Uber, Lyft sign Livable Cities pledge, plan to shape future of urban transit - Curbed
City streets have gotten crowded, and it’s not just due to more cars. Between the race to develop autonomous vehicle technology, the growth in ride-sharing and bikesharing, and the continued refinement of electric vehicles, more companies are competing to shape the future of urban transit.
Earlier today, 15 leading technology and transportation companies announced the Shared Mobility Principles for Livable Cities, a voluntary set of rules and principles meant to help steer the future of transportation towards solutions that address equity, environmental, and social concerns.
The initial signatories—Uber and Lyft, as well as BlaBlaCar, Citymapper, Didi, Keolis, LimeBike, Mobike, Motivate, Ofo, Ola, Scoot Networks, Via, and Zipcar—account for 77 million passenger trips per day and inform the travel decisions of 10 million people each day, according to a statement released by the World Resources Institute, the organization which facilitated the agreement.

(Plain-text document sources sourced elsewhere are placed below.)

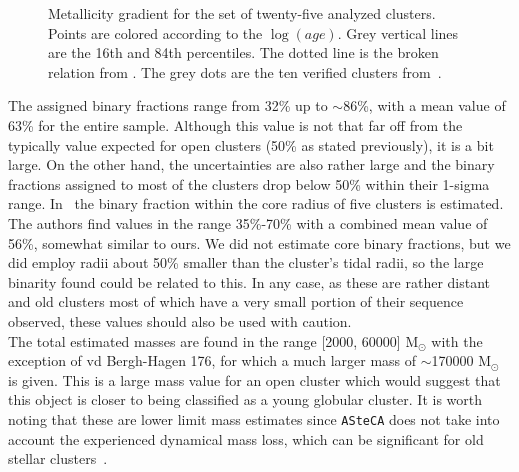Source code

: \documentclass[draft]{aa}
\begin{document}
  \begin{figure}
   \caption{Metallicity gradient for the set of twenty-five analyzed clusters.
   Points are colored according to the $\log(age)$. Grey vertical lines are the
   16th and 84th percentiles. The dotted line is the broken relation from 
   \citet[][Fig 7]{Donor_2020}. The grey dots are the ten verified clusters
   from~\cite{Perren_2020}.}
   \label{fig:met_gradient}
  \end{figure}

  The assigned binary fractions range from 32\% up to $\sim86$\%, 
  with a mean value of 63\% for the entire sample. Although this value
  is not that far off from the typically value expected for open clusters (50\%
  as stated previously), it is a bit large. On the other hand, the
  uncertainties are also rather large and the binary fractions assigned to
  most of the clusters drop below 50\% within their 1-sigma range.
  In~\cite{Sollima_2010} the binary fraction within the core radius of five
  clusters is estimated. The authors find values in the range 35\%-70\% with a
  combined mean value of 56\%, somewhat similar to ours. We did not estimate
  core binary fractions, but we did employ radii about 50\% smaller than the
  cluster's tidal radii, so the large binarity found could be related to this.
  In any case, as these are rather distant and old clusters most of which have
  a very small portion of their sequence observed, these values should also be
  used with caution.\\

  The total estimated masses are found in the range [2000, 60000] M$_{\odot}$
  with the exception of vd Bergh-Hagen 176, for which a much
  larger mass of $\sim$170000 M$_{\odot}$ is given. This is a large mass
  value for an open cluster which would suggest that this object is closer to
  being classified as a young globular cluster.
  It is worth noting that these are lower limit mass
  estimates since \texttt{ASteCA} does not take into account the
  experienced dynamical mass loss, which can be significant for old stellar
  clusters~\citep{Martinez_2017}.\\
\end{document}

The non-binding principles are general ideas. But they suggest a vision of a multimodal, more sustainable solution to urban mobility, especially if companies truly live up to these principles, and collaborated closely with cities to make them a reality.
Principles such as prioritizing people over vehicles, supporting the shared and efficient use of “vehicles, lanes, curbed, and land,” and pushing towards open data and fair user fees would, if followed, fulfill many wishlists for urban transit advocates. The group also pledged to “lead the transition towards a zero-emission future and renewable energy.”

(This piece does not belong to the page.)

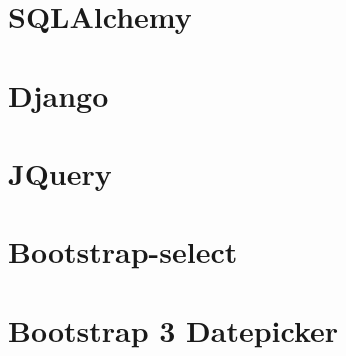 \section{SQLAlchemy}

\section{Django}

\section{JQuery}

\section{Bootstrap-select}

\section{Bootstrap 3 Datepicker}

City transit officials would be especially happy if Uber and Lyft, which haven’t been completely forthcoming about sharing transit information, would do more than “aim for public benefits via open data” and truly share data. During a press call yesterday, Lyft Vice President of Government Relations Joe Okpaku said ride-share companies need to figure out how to share data with partners and cities in a way that is “protecting the very legitimate privacy interests of our consumers.”